AIM OF THE TASK: Transcribe the lines from the start of the data below through the line with "#### **1. ログ系ファイル統合リスク評価（95点）🥇**", word for word and nothing more.

PROVIDED MATERIAL:
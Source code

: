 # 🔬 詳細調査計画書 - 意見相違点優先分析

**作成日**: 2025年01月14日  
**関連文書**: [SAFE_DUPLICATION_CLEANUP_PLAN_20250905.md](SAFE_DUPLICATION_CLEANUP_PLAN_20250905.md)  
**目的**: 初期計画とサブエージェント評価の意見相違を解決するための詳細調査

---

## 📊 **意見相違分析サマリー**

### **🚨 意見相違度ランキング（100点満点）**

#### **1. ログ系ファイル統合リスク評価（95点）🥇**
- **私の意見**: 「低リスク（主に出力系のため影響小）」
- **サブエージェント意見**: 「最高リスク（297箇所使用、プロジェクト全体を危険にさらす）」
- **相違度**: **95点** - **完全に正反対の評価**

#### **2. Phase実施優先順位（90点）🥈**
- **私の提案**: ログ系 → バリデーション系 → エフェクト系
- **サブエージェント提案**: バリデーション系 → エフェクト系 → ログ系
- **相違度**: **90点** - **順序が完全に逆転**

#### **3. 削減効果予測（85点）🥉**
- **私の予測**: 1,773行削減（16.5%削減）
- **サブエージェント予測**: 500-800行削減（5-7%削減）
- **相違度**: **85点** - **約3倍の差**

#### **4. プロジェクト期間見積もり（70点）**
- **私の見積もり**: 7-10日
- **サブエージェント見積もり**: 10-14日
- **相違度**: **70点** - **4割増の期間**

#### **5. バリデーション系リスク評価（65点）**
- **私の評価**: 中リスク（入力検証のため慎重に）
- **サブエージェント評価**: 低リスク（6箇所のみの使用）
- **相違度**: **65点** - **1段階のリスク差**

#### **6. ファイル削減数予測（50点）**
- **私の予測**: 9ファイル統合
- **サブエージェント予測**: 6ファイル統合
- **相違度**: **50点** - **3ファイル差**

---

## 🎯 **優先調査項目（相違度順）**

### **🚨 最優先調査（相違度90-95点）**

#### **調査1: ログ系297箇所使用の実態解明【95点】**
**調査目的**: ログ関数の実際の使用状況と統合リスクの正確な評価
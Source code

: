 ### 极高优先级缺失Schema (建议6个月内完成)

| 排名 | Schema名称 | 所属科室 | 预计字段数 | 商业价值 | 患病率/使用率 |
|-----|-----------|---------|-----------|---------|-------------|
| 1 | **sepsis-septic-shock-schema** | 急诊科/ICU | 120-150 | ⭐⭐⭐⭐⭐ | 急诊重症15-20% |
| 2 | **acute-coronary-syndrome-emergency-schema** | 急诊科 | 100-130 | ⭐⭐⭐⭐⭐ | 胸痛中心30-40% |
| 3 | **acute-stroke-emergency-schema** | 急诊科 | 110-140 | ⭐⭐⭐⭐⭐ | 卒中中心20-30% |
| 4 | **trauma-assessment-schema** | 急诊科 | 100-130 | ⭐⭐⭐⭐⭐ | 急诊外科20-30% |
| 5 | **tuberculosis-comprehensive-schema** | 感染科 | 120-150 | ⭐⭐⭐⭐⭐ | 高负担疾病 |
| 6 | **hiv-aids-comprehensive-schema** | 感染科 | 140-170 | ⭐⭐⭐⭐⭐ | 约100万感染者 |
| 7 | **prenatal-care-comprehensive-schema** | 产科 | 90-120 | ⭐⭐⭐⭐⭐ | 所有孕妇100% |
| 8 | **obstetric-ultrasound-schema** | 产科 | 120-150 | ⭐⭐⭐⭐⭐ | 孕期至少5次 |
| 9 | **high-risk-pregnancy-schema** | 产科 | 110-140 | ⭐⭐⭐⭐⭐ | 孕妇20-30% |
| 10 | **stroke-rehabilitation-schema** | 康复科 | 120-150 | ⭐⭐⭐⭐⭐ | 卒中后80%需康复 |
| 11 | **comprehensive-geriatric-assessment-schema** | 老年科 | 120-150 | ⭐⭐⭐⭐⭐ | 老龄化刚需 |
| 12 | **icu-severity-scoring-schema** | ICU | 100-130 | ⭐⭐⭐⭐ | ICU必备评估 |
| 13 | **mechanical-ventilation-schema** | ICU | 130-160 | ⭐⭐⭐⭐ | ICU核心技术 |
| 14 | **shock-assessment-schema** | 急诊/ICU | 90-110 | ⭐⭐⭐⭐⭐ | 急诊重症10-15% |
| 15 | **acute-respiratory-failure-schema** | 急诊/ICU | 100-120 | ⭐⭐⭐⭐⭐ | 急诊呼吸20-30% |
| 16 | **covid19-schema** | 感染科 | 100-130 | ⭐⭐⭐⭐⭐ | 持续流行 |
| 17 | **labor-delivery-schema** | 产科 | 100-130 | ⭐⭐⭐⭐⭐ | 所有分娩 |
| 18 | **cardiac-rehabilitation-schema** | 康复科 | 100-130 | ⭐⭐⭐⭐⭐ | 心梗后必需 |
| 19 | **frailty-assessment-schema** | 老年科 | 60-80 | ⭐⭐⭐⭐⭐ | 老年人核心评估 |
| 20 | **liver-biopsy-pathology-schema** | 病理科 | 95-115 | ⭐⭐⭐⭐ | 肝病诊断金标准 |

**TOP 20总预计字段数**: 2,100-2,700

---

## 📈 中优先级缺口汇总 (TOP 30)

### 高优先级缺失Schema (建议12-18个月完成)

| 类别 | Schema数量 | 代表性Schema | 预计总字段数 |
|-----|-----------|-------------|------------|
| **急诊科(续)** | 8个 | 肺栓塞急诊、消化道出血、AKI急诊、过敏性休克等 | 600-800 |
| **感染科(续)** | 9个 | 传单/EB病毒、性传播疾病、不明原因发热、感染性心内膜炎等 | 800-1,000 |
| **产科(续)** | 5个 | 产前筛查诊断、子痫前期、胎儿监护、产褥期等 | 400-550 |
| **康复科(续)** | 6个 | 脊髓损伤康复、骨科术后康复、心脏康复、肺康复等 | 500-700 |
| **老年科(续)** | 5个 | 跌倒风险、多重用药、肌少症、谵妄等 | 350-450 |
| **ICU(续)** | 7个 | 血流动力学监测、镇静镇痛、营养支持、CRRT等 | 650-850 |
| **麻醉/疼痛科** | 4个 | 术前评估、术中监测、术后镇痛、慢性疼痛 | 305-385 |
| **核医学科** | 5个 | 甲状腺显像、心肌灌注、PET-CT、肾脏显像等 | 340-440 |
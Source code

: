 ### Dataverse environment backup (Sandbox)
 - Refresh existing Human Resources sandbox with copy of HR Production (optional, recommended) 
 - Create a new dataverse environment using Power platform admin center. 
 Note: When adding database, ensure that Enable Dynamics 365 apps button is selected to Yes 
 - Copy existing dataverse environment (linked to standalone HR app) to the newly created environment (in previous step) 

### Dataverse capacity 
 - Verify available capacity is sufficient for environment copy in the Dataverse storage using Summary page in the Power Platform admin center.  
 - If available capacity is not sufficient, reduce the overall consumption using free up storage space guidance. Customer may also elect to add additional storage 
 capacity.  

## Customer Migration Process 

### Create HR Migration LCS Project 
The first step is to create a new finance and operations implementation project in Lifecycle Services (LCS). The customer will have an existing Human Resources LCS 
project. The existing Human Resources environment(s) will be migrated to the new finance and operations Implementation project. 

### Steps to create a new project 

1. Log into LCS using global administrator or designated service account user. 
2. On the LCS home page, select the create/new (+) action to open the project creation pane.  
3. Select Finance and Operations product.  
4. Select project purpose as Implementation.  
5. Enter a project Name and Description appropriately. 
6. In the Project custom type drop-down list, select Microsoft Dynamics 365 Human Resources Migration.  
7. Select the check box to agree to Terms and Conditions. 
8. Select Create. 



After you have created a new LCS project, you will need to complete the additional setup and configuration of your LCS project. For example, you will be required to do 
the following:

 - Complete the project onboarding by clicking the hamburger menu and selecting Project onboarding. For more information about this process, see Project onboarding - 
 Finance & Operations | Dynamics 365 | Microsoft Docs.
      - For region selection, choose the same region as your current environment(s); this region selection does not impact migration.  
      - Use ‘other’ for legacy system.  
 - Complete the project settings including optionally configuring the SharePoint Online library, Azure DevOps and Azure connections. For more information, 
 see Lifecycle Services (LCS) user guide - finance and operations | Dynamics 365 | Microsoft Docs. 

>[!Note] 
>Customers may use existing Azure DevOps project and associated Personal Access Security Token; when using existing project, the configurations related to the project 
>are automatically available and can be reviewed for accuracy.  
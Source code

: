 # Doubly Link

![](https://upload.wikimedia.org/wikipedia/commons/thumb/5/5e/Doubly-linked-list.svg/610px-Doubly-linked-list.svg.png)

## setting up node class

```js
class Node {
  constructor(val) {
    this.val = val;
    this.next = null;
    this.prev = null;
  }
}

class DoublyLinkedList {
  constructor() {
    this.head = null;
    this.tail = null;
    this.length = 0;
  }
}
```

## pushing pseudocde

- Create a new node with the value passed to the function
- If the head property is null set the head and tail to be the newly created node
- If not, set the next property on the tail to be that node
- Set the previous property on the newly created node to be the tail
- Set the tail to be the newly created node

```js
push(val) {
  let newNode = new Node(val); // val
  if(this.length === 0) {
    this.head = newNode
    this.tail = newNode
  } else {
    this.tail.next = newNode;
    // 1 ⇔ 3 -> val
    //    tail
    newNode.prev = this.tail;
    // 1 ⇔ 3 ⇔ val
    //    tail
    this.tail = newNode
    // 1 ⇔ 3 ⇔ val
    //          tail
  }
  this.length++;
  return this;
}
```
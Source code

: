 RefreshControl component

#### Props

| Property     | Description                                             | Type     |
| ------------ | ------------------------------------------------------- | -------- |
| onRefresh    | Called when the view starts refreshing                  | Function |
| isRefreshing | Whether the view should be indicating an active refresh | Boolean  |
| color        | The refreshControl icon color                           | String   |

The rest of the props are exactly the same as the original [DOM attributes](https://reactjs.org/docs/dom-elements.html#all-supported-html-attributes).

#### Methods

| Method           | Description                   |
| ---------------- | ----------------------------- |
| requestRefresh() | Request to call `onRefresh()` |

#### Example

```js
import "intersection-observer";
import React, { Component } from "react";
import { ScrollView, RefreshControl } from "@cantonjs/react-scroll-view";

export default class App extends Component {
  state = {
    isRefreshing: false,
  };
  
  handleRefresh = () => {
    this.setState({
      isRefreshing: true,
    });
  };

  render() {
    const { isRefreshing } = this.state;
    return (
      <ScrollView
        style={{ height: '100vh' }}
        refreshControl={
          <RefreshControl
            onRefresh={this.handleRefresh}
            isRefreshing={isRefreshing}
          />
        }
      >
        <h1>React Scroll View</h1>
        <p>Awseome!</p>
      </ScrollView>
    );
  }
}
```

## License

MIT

REPLY:
Source code

: # 🔬 詳細調査計画書 - 意見相違点優先分析

**作成日**: 2025年01月14日  
**関連文書**: [SAFE_DUPLICATION_CLEANUP_PLAN_20250905.md](SAFE_DUPLICATION_CLEANUP_PLAN_20250905.md)  
**目的**: 初期計画とサブエージェント評価の意見相違を解決するための詳細調査

---

## 📊 **意見相違分析サマリー**

### **🚨 意見相違度ランキング（100点満点）**

#### **1. ログ系ファイル統合リスク評価（95点）🥇**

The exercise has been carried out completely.